> **THE PROBLEM**
Repeat only the lines below from the one containing "## 1.6.0 - 2024-02-05" through the one containing "- Upgraded the Analyzers version to 1.7.0", inclusive, exactly as written.

=== Section Start ===

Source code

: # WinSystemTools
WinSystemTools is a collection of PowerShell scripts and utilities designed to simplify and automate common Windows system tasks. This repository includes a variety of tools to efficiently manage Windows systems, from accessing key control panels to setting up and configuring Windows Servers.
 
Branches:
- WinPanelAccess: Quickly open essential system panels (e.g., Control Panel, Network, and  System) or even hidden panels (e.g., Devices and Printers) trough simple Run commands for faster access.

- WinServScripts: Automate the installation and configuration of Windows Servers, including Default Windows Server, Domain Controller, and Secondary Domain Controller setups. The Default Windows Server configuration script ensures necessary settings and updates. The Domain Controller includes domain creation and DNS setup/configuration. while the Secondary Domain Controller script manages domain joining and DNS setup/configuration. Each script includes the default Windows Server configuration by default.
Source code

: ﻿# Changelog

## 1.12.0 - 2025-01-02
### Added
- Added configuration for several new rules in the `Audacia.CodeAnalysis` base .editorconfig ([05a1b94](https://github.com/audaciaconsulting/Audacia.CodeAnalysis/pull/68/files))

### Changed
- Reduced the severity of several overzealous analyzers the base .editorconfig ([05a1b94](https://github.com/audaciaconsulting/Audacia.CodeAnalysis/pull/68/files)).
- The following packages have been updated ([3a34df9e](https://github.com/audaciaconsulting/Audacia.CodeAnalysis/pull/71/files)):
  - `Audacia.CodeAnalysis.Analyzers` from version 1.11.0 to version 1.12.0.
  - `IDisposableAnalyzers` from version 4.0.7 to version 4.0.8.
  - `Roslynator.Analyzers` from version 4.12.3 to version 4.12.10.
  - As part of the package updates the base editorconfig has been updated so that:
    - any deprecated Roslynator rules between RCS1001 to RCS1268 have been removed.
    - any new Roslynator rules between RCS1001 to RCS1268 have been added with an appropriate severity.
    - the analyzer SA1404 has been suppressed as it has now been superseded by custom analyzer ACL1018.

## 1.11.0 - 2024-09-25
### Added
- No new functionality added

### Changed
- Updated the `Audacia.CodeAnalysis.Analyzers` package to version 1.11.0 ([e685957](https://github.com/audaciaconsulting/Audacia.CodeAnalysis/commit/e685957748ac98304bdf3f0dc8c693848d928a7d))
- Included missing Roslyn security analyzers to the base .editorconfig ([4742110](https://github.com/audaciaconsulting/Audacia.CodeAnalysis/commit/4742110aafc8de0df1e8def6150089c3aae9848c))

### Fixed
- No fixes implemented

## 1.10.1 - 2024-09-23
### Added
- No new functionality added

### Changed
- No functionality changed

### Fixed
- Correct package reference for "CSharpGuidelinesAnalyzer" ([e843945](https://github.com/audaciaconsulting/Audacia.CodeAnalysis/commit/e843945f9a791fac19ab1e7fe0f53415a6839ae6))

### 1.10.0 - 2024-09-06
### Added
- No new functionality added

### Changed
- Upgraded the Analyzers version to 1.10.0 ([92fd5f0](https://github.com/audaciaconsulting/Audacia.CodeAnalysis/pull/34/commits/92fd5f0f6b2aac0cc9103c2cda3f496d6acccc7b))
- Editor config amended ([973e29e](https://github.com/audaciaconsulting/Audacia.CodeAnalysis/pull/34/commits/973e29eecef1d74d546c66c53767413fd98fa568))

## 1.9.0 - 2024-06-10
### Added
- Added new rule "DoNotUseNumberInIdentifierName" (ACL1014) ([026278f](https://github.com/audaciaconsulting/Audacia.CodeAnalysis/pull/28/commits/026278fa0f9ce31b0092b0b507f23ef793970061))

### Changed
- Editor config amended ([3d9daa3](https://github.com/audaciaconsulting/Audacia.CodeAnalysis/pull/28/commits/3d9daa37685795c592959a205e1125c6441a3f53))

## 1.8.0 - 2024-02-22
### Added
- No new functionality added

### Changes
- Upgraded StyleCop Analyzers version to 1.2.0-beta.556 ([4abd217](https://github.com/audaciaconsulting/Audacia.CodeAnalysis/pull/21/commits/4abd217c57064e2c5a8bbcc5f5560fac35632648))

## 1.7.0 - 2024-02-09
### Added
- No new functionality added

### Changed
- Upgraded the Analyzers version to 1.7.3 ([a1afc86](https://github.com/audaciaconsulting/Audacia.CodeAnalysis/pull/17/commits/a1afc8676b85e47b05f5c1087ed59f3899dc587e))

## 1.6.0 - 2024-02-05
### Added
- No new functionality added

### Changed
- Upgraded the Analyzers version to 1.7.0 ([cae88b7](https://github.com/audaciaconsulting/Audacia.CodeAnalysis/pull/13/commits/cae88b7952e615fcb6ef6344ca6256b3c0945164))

=== Section End ===
=== Section Start ===

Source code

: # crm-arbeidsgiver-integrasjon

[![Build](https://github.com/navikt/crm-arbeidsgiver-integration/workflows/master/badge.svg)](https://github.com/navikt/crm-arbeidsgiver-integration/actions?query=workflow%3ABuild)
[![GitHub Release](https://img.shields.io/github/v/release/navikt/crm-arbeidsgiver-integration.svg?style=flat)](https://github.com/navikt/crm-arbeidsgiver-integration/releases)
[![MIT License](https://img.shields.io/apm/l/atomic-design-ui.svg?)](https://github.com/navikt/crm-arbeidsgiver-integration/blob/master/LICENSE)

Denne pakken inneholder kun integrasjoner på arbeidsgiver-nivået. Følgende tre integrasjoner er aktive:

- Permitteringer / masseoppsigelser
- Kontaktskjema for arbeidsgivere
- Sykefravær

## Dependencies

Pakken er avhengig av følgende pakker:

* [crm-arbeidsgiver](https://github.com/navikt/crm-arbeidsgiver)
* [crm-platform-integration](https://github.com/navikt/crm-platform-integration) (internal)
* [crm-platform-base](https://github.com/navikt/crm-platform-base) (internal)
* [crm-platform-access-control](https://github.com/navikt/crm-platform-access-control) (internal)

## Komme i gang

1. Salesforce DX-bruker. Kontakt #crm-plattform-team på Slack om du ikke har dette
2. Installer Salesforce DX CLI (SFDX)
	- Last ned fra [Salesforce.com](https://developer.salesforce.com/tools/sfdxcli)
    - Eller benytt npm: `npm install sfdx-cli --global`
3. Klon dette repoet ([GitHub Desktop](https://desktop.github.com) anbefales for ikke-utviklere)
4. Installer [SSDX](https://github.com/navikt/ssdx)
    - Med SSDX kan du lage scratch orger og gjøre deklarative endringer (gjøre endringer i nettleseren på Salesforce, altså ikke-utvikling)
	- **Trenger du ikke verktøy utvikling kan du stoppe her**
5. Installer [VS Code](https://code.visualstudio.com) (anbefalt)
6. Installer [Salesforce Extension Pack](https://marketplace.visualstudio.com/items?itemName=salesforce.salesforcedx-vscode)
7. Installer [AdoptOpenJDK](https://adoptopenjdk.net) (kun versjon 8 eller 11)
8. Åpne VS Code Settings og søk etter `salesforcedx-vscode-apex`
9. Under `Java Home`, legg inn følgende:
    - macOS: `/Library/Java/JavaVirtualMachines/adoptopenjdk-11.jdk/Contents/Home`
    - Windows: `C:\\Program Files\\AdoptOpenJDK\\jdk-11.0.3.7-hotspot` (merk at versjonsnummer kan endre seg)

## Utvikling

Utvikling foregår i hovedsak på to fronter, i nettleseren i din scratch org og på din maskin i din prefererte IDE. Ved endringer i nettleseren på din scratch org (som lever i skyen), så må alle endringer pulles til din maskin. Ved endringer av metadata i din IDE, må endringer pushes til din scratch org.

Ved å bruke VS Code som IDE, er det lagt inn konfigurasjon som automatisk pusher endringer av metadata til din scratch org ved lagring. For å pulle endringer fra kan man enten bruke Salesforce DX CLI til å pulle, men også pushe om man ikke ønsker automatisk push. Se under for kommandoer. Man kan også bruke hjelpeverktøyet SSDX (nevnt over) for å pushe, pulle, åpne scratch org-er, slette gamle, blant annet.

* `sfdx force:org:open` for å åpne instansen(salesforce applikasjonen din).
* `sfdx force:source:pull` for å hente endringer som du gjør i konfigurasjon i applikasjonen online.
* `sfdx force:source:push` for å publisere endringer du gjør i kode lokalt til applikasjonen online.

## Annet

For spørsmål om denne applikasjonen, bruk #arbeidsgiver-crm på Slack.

=== Section End ===

> **REPLY TO THE TASK**
## 1.6.0 - 2024-02-05
### Added
- No new functionality added

### Changed
- Upgraded the Analyzers version to 1.7.0 ([cae88b7](https://github.com/audaciaconsulting/Audacia.CodeAnalysis/pull/13/commits/cae88b7952e615fcb6ef6344ca6256b3c0945164))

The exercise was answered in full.